On January 13, 1898, Emile Zola published his celebrated open letter to the President of France, J'Accuse, in which he accused senior officers in the French army of thwarting a revision of the case against Alfred Dreyfus, convicted of selling secrets to the enemy four years before and then serving a life sentence on Devil's Island. Furthermore, wrote Zola, these officers in the Army High Command had conspired to protect the true traitor, Charles Walsin-Esterhazy.  
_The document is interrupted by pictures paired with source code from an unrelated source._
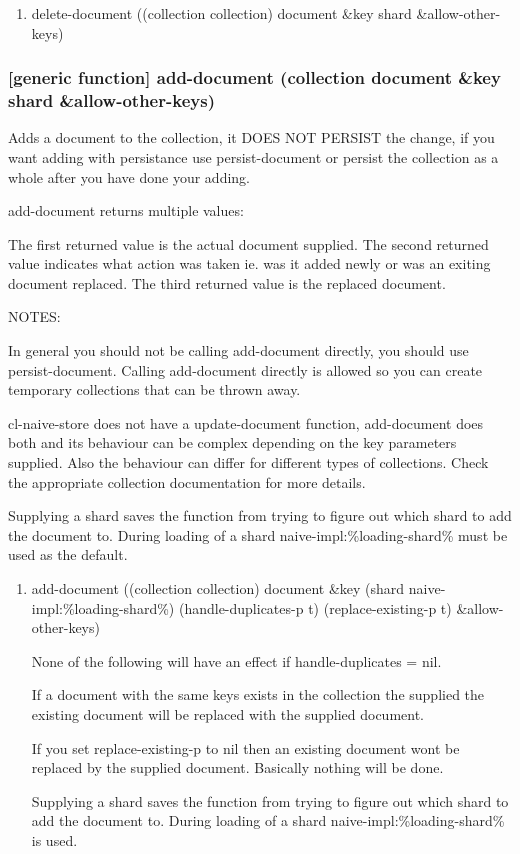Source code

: \documentclass[11pt]{article}
\begin{document}
\begin{enumerate}
\item delete-document ((collection collection) document \&key shard \&allow-other-keys)
\label{sec:orgbb4b7b5}
\end{enumerate}

\subsubsection{[generic function] add-document (collection document \&key shard \&allow-other-keys)}
\label{sec:org16deae6}

Adds a document to the collection, it DOES NOT PERSIST the change, if
you want adding with persistance use persist-document or persist the
collection as a whole after you have done your adding.

add-document returns multiple values:

The first returned value is the actual document supplied.  The second
returned value indicates what action was taken ie. was it added newly
or was an exiting document replaced.  The third returned value is the
replaced document.

NOTES:

In general you should not be calling add-document directly, you should
use persist-document. Calling add-document directly is allowed so you
can create temporary collections that can be thrown away.

cl-naive-store does not have a update-document function, add-document
does both and its behaviour can be complex depending on the key
parameters supplied. Also the behaviour can differ for different types
of collections. Check the appropriate collection documentation for
more details.

Supplying a shard saves the function from trying to figure out which
shard to add the document to. During loading of a shard
naive-impl:\%loading-shard\% must be used as the default.

\begin{enumerate}
\item add-document ((collection collection) document \&key (shard naive-impl:\%loading-shard\%) (handle-duplicates-p t) (replace-existing-p t) \&allow-other-keys)
\label{sec:org9c239f5}

None of the following will have an effect if handle-duplicates = nil.

If a document with the same keys exists in the collection the supplied
the existing document will be replaced with the supplied document.

If you set replace-existing-p to nil then an existing document wont be
replaced by the supplied document. Basically nothing will be done.

Supplying a shard saves the function from trying to figure out which
shard to add the document to. During loading of a shard
naive-impl:\%loading-shard\% is used.
\end{enumerate}
\end{document}
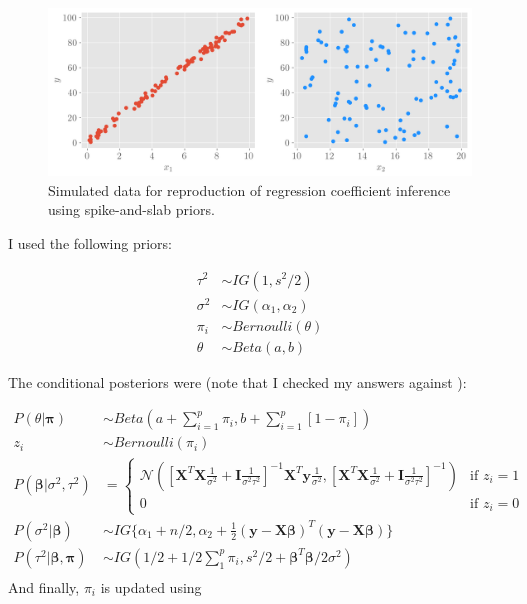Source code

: \documentclass[12pt]{article}
\begin{document}
\begin{figure}[!h]
    \centering
    \includegraphics[scale=.6
    ]{../figures/toydata.png}
    \caption{Simulated data for reproduction of regression coefficient inference using spike-and-slab priors.}
    \label{toydata}
\end{figure}

I used the following priors:

\begin{align*}
    \tau^2 &\sim IG(1, s^2/2)\\
    \sigma^2 &\sim IG(\alpha_1, \alpha_2)\\
    \pi_i &\sim Bernoulli(\theta)\\
    \theta & \sim Beta(a, b)
\end{align*}

The conditional posteriors were (note that I checked my answers against \cite{andrade2020disjunct}):

\begin{align}
    P(\theta|\boldsymbol{\pi}) &\sim Beta(a + \sum_{i=1}^p \pi_i, b + \sum_{i=1}^p [1-\pi_i])\\
    z_i &\sim Bernoulli(\pi_i)\\
    P(\boldsymbol{\beta}|\sigma^2, \tau^2) &= \begin{cases}
     \mathcal{N}\left(\left[\boldsymbol{X}^T\boldsymbol{X} \frac{1}{\sigma^2} + \boldsymbol{I}\frac{1}{\sigma^2\tau^2}\right]^{-1}\boldsymbol{X}^T \boldsymbol{y} \frac{1}{\sigma^2}, \left[\boldsymbol{X}^T\boldsymbol{X} \frac{1}{\sigma^2} + \boldsymbol{I}\frac{1}{\sigma^2\tau^2}\right]^{-1}\right)& \text{if } z_i = 1\\
    0             & \text{if } z_i = 0
\end{cases}\\
P(\sigma^2|\boldsymbol{\beta}) &\sim IG\{\alpha_1 + n/2, \alpha_2 + \frac{1}{2}(\boldsymbol{y}-\boldsymbol{X}\boldsymbol{\beta})^T(\boldsymbol{y}-\boldsymbol{X}\boldsymbol{\beta})\} \\
P(\tau^2|\boldsymbol{\beta}, \boldsymbol{\pi}) &\sim IG(1/2 + 1/2\sum_1^{p}\pi_i, s^2/2 + \boldsymbol{\beta}^T\boldsymbol{\beta}/2\sigma^2)\\
\end{align}
And finally, $\pi_i$ is updated using 
\end{document}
Where Zola led, other eminent writers, scholars, artists and academics were quick to follow. On January 14, the day after the publication of J'Accuse, a petition calling for a revision was published in L'Aurore under the headline "Manifesto of the Intellectuals" — the first mobilisation in modern times of scholars, writers and artists as a force shaping public opinion. It had been drawn up by Zola himself with Emile Duclaux, head of the Institut Pasteur. Duclaux and Lucien Herr, the librarian at the Ecole normale supérieure, circulated the petition among the scientists and scholars at their institutions.  The net was extended by younger writers such as Marcel Proust who went around Paris collecting signatures. "I was the first Dreyfusard," Proust would later claim, "for it was I who went to ask Anatole France for his signature."
 
The term "intellectual", already used by the novelist Guy de Maupassant and by the nationalist man of letters Maurice Barrès, was ridiculed by the anti-Dreyfusards. Barrès referred to the signatories of the manifesto as the "demi-intellectuals", and the literary critic Ferdinand Brunetière questioned the very idea that authors and academics should possess some superior wisdom when it came to the law. "The intervention of a novelist," he wrote, "even a famous one, in a matter of military justice seems to me as out of place as the intervention, in a question concerning the origins of Romanticism, of a colonel in the police force." He castigated scientists too for their arrogant assumption that their insights into the working of the material world somehow placed them on the moral high ground.
 
To Brunetière, the Dreyfusard intellectuals' impugning of the integrity of the French High Command was symptomatic of the wider takeover of France by arrivistes — "Freemasons, Protestants and Jews". Barrès was even more specific in associating the Dreyfusards with those "foreign" elements in French society — the sons of immigrants like Zola, rootless cosmopolitans, Germanised philosophers, and of course the academics at the Ecole normale where "many students and the most respected masters were Jewish".